- _Source data_:
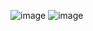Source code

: ![image](https://github.com/Isabellaftavares/Cheesecake/assets/149580770/ae2b7534-ec94-47e4-89cd-a672384b56a0)
![image](https://github.com/Isabellaftavares/Cheesecake/assets/149580770/9b95eeea-32ea-40ca-b1a2-50949feb810d)

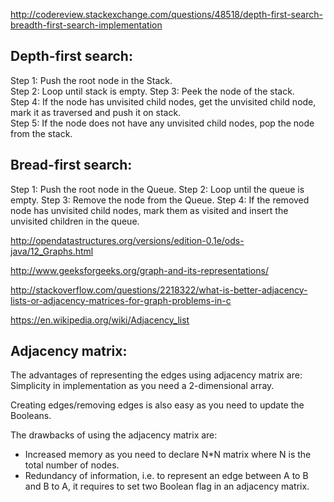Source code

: http://codereview.stackexchange.com/questions/48518/depth-first-search-breadth-first-search-implementation

Depth-first search:
-----------------------
Step 1: Push the root node in the Stack.  
Step 2: Loop until stack is empty. 
Step 3: Peek the node of the stack.  
Step 4: If the node has unvisited child nodes, get the unvisited child node, mark it as traversed and push it on stack.   
Step 5: If the node does not have any unvisited child nodes, pop the node from the stack.

Bread-first search:
-----------------------
Step 1: Push the root node in the Queue.
Step 2: Loop until the queue is empty.
Step 3: Remove the node from the Queue.
Step 4: If the removed node has unvisited child nodes, mark them as visited and insert the unvisited children in the queue.


http://opendatastructures.org/versions/edition-0.1e/ods-java/12_Graphs.html

http://www.geeksforgeeks.org/graph-and-its-representations/

http://stackoverflow.com/questions/2218322/what-is-better-adjacency-lists-or-adjacency-matrices-for-graph-problems-in-c

https://en.wikipedia.org/wiki/Adjacency_list

Adjacency matrix: 
-------------------------------------------------------------------
The advantages of representing the edges using adjacency matrix are: 
Simplicity in implementation as you need a 2-dimensional array.

Creating edges/removing edges is also easy as you need to update the Booleans.

The drawbacks of using the adjacency matrix are:  

- Increased memory as you need to declare N*N matrix where N is the total number of nodes.
- Redundancy of information, i.e. to represent an edge between A to B and B to A, it requires to set two Boolean flag in an adjacency matrix.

- _Task statement_: Among the entries, find each line that includes the string "https" and copy it.

- _Exercise result_:
: ![image](https://github.com/Isabellaftavares/Cheesecake/assets/149580770/ae2b7534-ec94-47e4-89cd-a672384b56a0)
![image](https://github.com/Isabellaftavares/Cheesecake/assets/149580770/9b95eeea-32ea-40ca-b1a2-50949feb810d)
https://en.wikipedia.org/wiki/Adjacency_list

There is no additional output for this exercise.